- It's been twenty-two years after the death of activist Ken Saro-Wiwa and eight other Ogoni leaders
- The leaders of the oil-rich Ogoni land were executed for opposing Shell and the military government in 1995
- Four out of the nine widows of the executed activists are suing shell for alleged complicity
Four out the nine widows of the late Ogoni leaders executed by the Late Sani Abacha military regime in 1995 have dragged Royal Dutch Shell company to court.
NAIJ.com gathered that the four widows are Esther Kiobel, Victoria Bera, Blessing Eawo and Charity Levula.
They filed a civil lawsuit seeking compensation from the company for alleged complicity in a military crackdown, that led to the execution of their husbands.
In a writ filed in a court in The Hague by the four widows, they alleged that Shell supported the Abacha-led military regime in the crackdown that ultimately led to the executions of the men, known as the Ogoni 9.

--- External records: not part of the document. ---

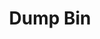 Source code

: ---
ee_id: '4361'
site: '1'
type: '2'
long_id: 2016-067 Dump Bin
url: 2016-067-dump-bin
title: Dump Bin
year: '2016'
medium: 'Palay Display Industries folding dump table, various DVDs '
commission:
dims: 30.75 x 47 x 24 in
pitch:
ps:
live_url:
related:
youtube:
imgs: dump-bin-2016-067-database-jl--0kfp.jpg
subheading:
display_year: '2016'
download:
add_credit:
add_credits:
related_code:
layout: things-i-made
--- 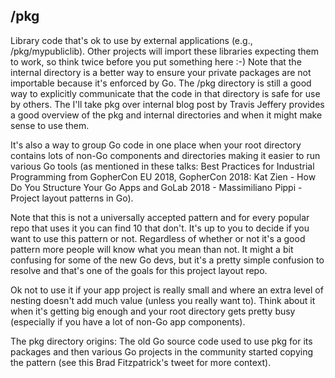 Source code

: ## /pkg

Library code that's ok to use by external applications (e.g., /pkg/mypubliclib). Other projects will import these libraries expecting them to work, so think twice before you put something here :-) Note that the internal directory is a better way to ensure your private packages are not importable because it's enforced by Go. The /pkg directory is still a good way to explicitly communicate that the code in that directory is safe for use by others. The I'll take pkg over internal blog post by Travis Jeffery provides a good overview of the pkg and internal directories and when it might make sense to use them.

It's also a way to group Go code in one place when your root directory contains lots of non-Go components and directories making it easier to run various Go tools (as mentioned in these talks: Best Practices for Industrial Programming from GopherCon EU 2018, GopherCon 2018: Kat Zien - How Do You Structure Your Go Apps and GoLab 2018 - Massimiliano Pippi - Project layout patterns in Go).

Note that this is not a universally accepted pattern and for every popular repo that uses it you can find 10 that don't. It's up to you to decide if you want to use this pattern or not. Regardless of whether or not it's a good pattern more people will know what you mean than not. It might a bit confusing for some of the new Go devs, but it's a pretty simple confusion to resolve and that's one of the goals for this project layout repo.

Ok not to use it if your app project is really small and where an extra level of nesting doesn't add much value (unless you really want to). Think about it when it's getting big enough and your root directory gets pretty busy (especially if you have a lot of non-Go app components).

The pkg directory origins: The old Go source code used to use pkg for its packages and then various Go projects in the community started copying the pattern (see this Brad Fitzpatrick's tweet for more context). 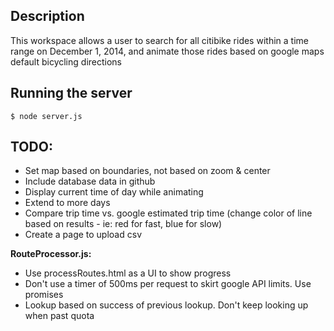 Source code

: ## Description

This workspace allows a user to search for all citibike rides within a time
range on December 1, 2014, and animate those rides based on google maps default 
bicycling directions

## Running the server

    $ node server.js
    

## TODO:
* Set map based on boundaries, not based on zoom & center
* Include database data in github
* Display current time of day while animating
* Extend to more days
* Compare trip time vs. google estimated trip time (change color of line based
 on results - ie: red for fast, blue for slow)
* Create a page to upload csv

**RouteProcessor.js:**
* Use processRoutes.html as a UI to show progress
* Don't use a timer of 500ms per request to skirt google API limits. Use promises
* Lookup based on success of previous lookup. Don't keep looking up when past quota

Shell has repeatedly denied any involvement in the executions or the government’s response to the unrest which was as a result of opposition it faced from the 9 leaders of Ogoni land.
A statement by the multinational said the company did not collude with the military, adding that it believed in dialogue.
The statement released by Shell on Wednesday, June 28 reads: “We have always denied, in the strongest possible terms, the allegations made by the plaintiffs in this tragic case.
“SPDC (Shell Petroleum Development Company of Nigeria) did not collude with the authorities to suppress community unrest and in no way encouraged or advocated any act of violence in Nigeria. In fact, the company believes that dialogue is the best way to resolve disputes.”
In 2009, Shell agreed in an out-of-court settlement in the United States to pay $15.5 million in damages to a group of relatives of the nine.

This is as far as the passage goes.